In analyzing a Rule 12(b)(5) motion, the Court examines the service requirements under the Federal Rules of Civil Procedure. El Ex-Relatione Daws v. Whitehead, No. 18-CV-02033 (CSH), 2019 WL 5394578, at *4 (D. Conn. Oct. 22, 2019). Service may be effectuated by “delivering a copy of the summons and of the complaint to the individual personally”; leaving a copy of the summons and complaint “at the individual's dwelling or usual place of abode”; or delivering a copy of the summons and complaint “to an agent authorized by appointment or by law to receive service of process.” Fed.R.Civ.P. 4(e)(2). Service may also be proper if executed in accordance with state law where the district court is located or where service is made. Fed.R.Civ.P. 4(e)(1).
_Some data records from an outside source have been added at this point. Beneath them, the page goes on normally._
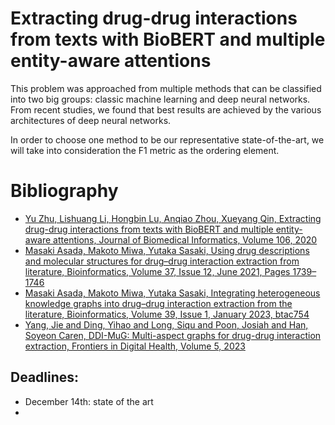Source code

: # Extracting drug-drug interactions from texts with BioBERT and multiple entity-aware attentions

This problem was approached from multiple methods that can be classified into two big groups: classic machine learning and deep neural networks. From recent studies, we found that best results are achieved by the various architectures of deep neural networks.

In order to choose one method to be our representative state-of-the-art, we will take into consideration the F1 metric as the ordering element.

# Bibliography

- [Yu Zhu, Lishuang Li, Hongbin Lu, Anqiao Zhou, Xueyang Qin, Extracting drug-drug interactions from texts with BioBERT and multiple entity-aware attentions, Journal of Biomedical Informatics, Volume 106, 2020](https://www.sciencedirect.com/science/article/pii/S1532046420300794) 
- [Masaki Asada, Makoto Miwa, Yutaka Sasaki, Using drug descriptions and molecular structures for drug–drug interaction extraction from literature, Bioinformatics, Volume 37, Issue 12, June 2021, Pages 1739–1746](https://doi.org/10.1093/bioinformatics/btaa907)
- [Masaki Asada, Makoto Miwa, Yutaka Sasaki, Integrating heterogeneous knowledge graphs into drug–drug interaction extraction from the literature, Bioinformatics, Volume 39, Issue 1, January 2023, btac754](https://doi.org/10.1093/bioinformatics/btac754)
- [Yang, Jie and Ding, Yihao and Long, Siqu and Poon, Josiah and Han, Soyeon Caren, DDI-MuG: Multi-aspect graphs for drug-drug interaction extraction, Frontiers in Digital Health, Volume 5, 2023](https://www.frontiersin.org/articles/10.3389/fdgth.2023.1154133)

## Deadlines:

- December 14th: state of the art
- 

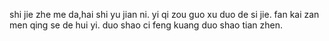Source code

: shi jie zhe me da,hai shi yu jian ni.
yi qi zou guo xu duo de si jie.
fan kai zan men qing se de hui yi.
duo shao ci feng kuang duo shao tian zhen.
Connecticut General Statute § 52-57(a) provides that “process in any civil action shall be served by leaving a true and attested copy of it, including the declaration or complaint, with the defendant, or at his usual place of abode, in this state.” Conn. Gen. Stat. § 52-57(a). In civil actions against municipal employees, Connecticut law allows for service of process “upon the clerk of the town, city or borough, provided two copies of such process shall be served upon the clerk and the clerk shall retain one copy and forward the second copy to the employee.” Conn. Gen. Stat. § 52-57(b)(7). In civil actions against state employees, Connecticut law allows for service of process through the Attorney General in Hartford, Connecticut. Conn. Gen. Stat. § 52-64(a).
Mr. Samalot argues that he has personally appeared in this action and still has not received a Summons or Complaint. See Mot. to Dismiss at 4-7; see also Affidavit of Assistant Attorney General Steven Samalot Ex. 2, Mot. to Dismiss, ECF No. 12-2 (Dec. 22, 2020) (“Affidavit”). Because of the insufficient process, Mr. Samalot contends that the Court lacks personal jurisdiction over him and any claims against him must be dismissed. See Mot. to Dismiss at 4-7.
The Court agrees.
Here, counsel has entered an appearance for Mr. Samalot, and Mr. Samalot alleges that, to date, he has never received a Summons or Complaint. See Mot. to Dismiss at 4-7; see also Affidavit. Before filing this lawsuit, Mr. Coke did mail documents to Mr. Samalot including a “Notice of Counter Offer, Counter Demand of Debt Settlement”, “Surety Bond”, “Affidavit for Counter Offer, Demand and Settlement”, and “Fee Schedule for Conroy Clayton Coke.” See Certificate of Service, ECF No. 7 (Oct. 19, 2020) (certificate of service dated March 18, 2020). These documents are not a complaint or summons, even if they were attached to the Complaint filed by Mr. Coke on July 13, 2020, see Compl. at 6-16. As a result, this Court issued a notice to Mr. Coke on July 16, 2020 that he was responsible for serving all parties with documents including the Complaint. See Notice to Counsel/Self-Represented Parties, ECF No. 5 (July 16, 2020). Mr. Coke has provided no evidence of service of his Complaint to date.F Mr. Coke therefore has not served Mr. Samalot in accordance with Rule 4(e), Connecticut General Statute § 52-57(a)-(b), or Connecticut General Statute § 52-64(a), nor has he proved that any other service was adequate.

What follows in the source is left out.